Now that I’ve made it successfully, I really can’t decide what was so difficult about getting this right. But obviously something was, because I was unsuccessful at least 10x before this. I’m fairly sure the age of the rice is the biggest factor. I had mostly ignored the advice about using old leftover rice that had been in the fridge when making it before and just attempted it with fresh rice. This time, I had some leftover Thai takeout rice, and it really made the difference.
leftover rice (preferably in the fridge for a couple days)
light sesame oil
carrot, shredded or diced
eggs (1-3, depending on amount of rice)
salt & pepper
If you must, you may add green peas with the onions and carrot. But if you do, we can’t be friends.
- Heat sesame oil in pan over medium heat. Add onion and carrots. Cook until translucent.
- Push onions and carrots to the sides of the pan. Crack egg(s) into center and cook, scrambling and breaking apart.
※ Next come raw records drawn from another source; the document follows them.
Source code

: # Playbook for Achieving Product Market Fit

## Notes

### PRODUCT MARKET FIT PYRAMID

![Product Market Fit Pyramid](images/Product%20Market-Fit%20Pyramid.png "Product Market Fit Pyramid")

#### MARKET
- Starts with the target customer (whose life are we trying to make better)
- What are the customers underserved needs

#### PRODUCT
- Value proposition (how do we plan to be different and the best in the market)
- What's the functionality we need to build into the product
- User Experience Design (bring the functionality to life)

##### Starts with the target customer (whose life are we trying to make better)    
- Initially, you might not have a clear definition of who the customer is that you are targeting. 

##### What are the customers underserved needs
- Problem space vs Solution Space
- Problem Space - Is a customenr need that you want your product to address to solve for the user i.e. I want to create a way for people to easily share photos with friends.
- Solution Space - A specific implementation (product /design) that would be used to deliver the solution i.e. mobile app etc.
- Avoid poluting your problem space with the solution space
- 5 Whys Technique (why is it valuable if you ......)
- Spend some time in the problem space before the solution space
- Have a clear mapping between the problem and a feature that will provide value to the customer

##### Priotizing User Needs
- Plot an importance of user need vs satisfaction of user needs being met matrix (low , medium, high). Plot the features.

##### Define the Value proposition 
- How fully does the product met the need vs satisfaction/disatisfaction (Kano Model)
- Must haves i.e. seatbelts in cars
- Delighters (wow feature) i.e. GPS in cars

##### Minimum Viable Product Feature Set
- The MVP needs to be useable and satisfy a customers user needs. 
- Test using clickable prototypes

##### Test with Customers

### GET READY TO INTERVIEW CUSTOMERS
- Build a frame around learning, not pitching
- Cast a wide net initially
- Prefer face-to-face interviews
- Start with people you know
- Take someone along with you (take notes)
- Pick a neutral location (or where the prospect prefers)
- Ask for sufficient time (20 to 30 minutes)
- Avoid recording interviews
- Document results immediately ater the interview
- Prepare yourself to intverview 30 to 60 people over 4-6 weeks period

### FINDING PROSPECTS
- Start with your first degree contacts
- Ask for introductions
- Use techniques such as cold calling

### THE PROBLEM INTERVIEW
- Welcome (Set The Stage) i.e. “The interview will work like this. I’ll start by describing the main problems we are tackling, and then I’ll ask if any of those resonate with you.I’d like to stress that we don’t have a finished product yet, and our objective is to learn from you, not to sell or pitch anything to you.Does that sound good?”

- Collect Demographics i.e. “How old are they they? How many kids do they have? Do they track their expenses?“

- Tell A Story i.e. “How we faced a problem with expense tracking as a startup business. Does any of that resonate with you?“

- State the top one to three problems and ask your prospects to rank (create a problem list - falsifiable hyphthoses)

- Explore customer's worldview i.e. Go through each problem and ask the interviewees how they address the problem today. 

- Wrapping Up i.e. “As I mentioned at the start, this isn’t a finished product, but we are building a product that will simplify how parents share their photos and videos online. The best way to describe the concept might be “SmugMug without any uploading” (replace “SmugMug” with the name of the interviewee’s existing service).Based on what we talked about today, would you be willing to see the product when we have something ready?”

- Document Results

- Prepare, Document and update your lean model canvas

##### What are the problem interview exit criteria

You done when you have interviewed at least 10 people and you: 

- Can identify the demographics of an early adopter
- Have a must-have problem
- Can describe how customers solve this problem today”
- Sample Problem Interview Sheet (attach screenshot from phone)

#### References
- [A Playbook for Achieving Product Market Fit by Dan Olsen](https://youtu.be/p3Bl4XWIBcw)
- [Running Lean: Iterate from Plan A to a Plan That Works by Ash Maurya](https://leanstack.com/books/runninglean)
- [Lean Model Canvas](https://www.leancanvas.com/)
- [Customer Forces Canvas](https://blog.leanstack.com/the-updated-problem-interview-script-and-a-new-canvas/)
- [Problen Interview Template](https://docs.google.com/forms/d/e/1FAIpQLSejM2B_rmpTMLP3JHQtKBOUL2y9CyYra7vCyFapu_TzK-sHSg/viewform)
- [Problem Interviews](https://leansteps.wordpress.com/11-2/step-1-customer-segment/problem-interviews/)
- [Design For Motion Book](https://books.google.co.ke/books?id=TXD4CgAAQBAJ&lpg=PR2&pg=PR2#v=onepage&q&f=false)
- Add rice to pan. Stir to ensure all of rice makes contact with pan so that some of it will get nice and crispy.
- Once rice is warm and starting to crisp, add soy sauce. (You know what color it’s supposed to be. Get it close.) Continue cooking for another couple minutes.
- Devour immediately. Usually with unrelated, definitely-not-Asian food. Such as these shrimp tacos.